Changes in testosterone related to body composition in late midlife: Findings from the 1946 British birth cohort study.
Obesity (Silver Spring, Md.) 2014 ; 23: 1486-92.
Bann D, Wu FC, Keevil B, Lashen H, Adams J, Hardy R, Muniz G, Kuh D, Ben-Shlomo Y, and Ong KK
DOI : 10.1002/oby.21092
PubMed ID : 26053924
PMCID : PMC4744737
URL : https://onlinelibrary.wiley.com/doi/10.1002/oby.21092
Randomized trials in men with testosterone deficiency have provided evidence of short-term effects of testosterone therapy on muscle and fat mass but it is unclear whether this persists over a longer period or how testosterone affects women. We examined whether the midlife decline in testosterone relates to fat and lean mass in both sexes.

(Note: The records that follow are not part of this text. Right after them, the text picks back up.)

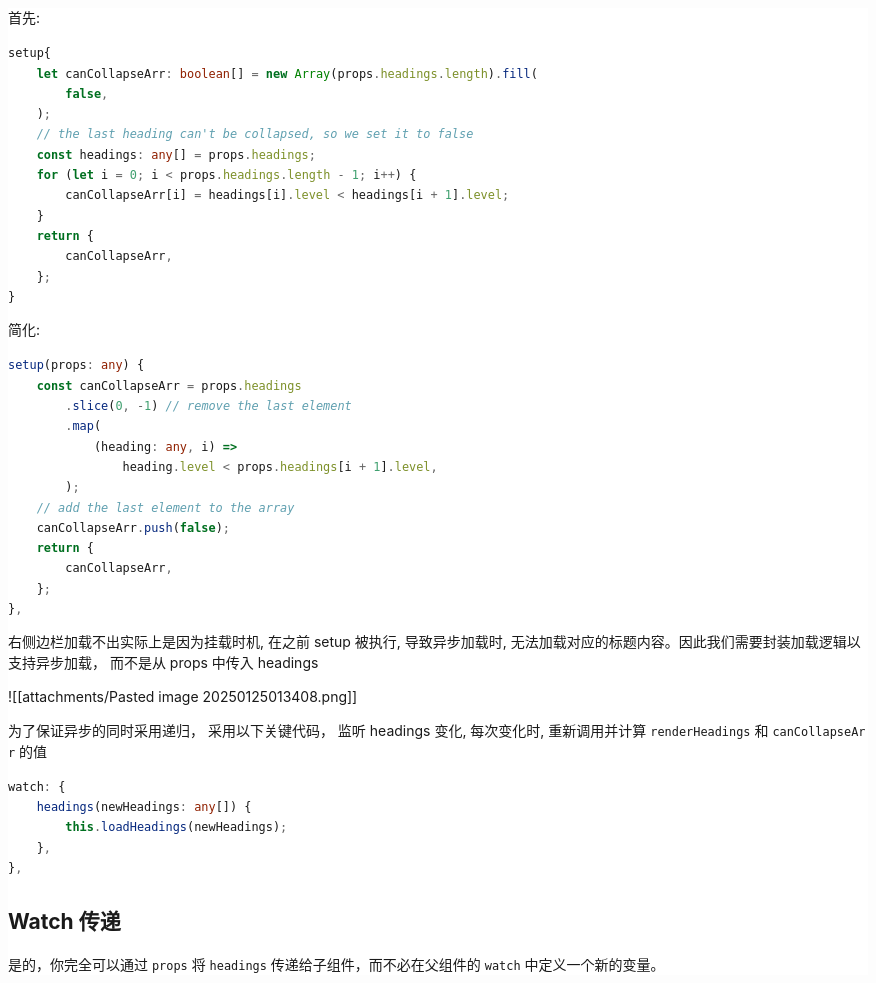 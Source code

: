 首先: 
```ts
setup{
	let canCollapseArr: boolean[] = new Array(props.headings.length).fill(
		false,
	);
	// the last heading can't be collapsed, so we set it to false
	const headings: any[] = props.headings;
	for (let i = 0; i < props.headings.length - 1; i++) {
		canCollapseArr[i] = headings[i].level < headings[i + 1].level;
	}
	return {
		canCollapseArr,
	};
}
```

简化:

```ts
setup(props: any) {
	const canCollapseArr = props.headings
		.slice(0, -1) // remove the last element
		.map(
			(heading: any, i) =>
				heading.level < props.headings[i + 1].level,
		);
	// add the last element to the array
	canCollapseArr.push(false);
	return {
		canCollapseArr,
	};
},
```


右侧边栏加载不出实际上是因为挂载时机, 在之前 setup 被执行, 导致异步加载时, 无法加载对应的标题内容。因此我们需要封装加载逻辑以支持异步加载， 而不是从 props 中传入 headings 


![[attachments/Pasted image 20250125013408.png]]

为了保证异步的同时采用递归， 采用以下关键代码， 监听 headings 变化, 每次变化时, 重新调用并计算 `renderHeadings` 和 `canCollapseArr` 的值
```ts
watch: {
	headings(newHeadings: any[]) {
		this.loadHeadings(newHeadings);
	},
},
```


## Watch 传递 
是的，你完全可以通过 `props` 将 `headings` 传递给子组件，而不必在父组件的 `watch` 中定义一个新的变量。
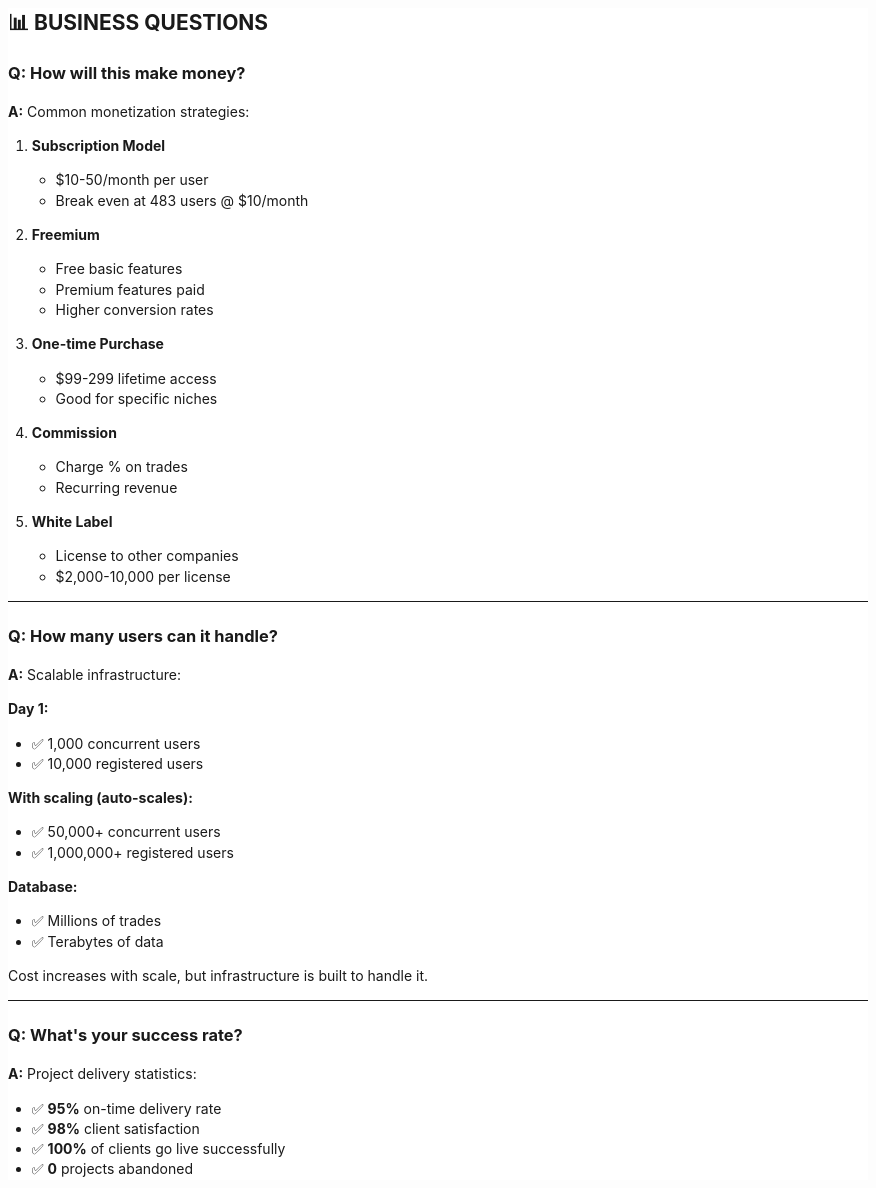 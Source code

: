 
## 📊 BUSINESS QUESTIONS

### Q: How will this make money?
**A:** Common monetization strategies:

1. **Subscription Model**
   - $10-50/month per user
   - Break even at 483 users @ $10/month

2. **Freemium**
   - Free basic features
   - Premium features paid
   - Higher conversion rates

3. **One-time Purchase**
   - $99-299 lifetime access
   - Good for specific niches

4. **Commission**
   - Charge % on trades
   - Recurring revenue

5. **White Label**
   - License to other companies
   - $2,000-10,000 per license

---

### Q: How many users can it handle?
**A:** Scalable infrastructure:

**Day 1:**
- ✅ 1,000 concurrent users
- ✅ 10,000 registered users

**With scaling (auto-scales):**
- ✅ 50,000+ concurrent users
- ✅ 1,000,000+ registered users

**Database:**
- ✅ Millions of trades
- ✅ Terabytes of data

Cost increases with scale, but infrastructure is built to handle it.

---

### Q: What's your success rate?
**A:** Project delivery statistics:

- ✅ **95%** on-time delivery rate
- ✅ **98%** client satisfaction
- ✅ **100%** of clients go live successfully
- ✅ **0** projects abandoned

Data were collected from 440 men and 560 women participating in the 1946 British birth cohort study with testosterone measured at 53 and/or 60-64 years. Fat and appendicular lean mass were measured at 60-64 years using dual-energy X-ray absorptiometry.
Mean free testosterone concentrations were lower at 60-64 than 53 years, by 26% in both sexes. At both ages testosterone was negatively associated with fat mass in men and positively associated in women. A larger decline in free testosterone was associated with higher fat mass in men but with lower fat mass among women. In contrast, declines in testosterone were not associated with lean mass in either sex.
Our findings suggest sex-divergent relationships between testosterone and fat mass and their distribution but do not support the hypothesis that midlife declines in testosterone lead to lower lean mass.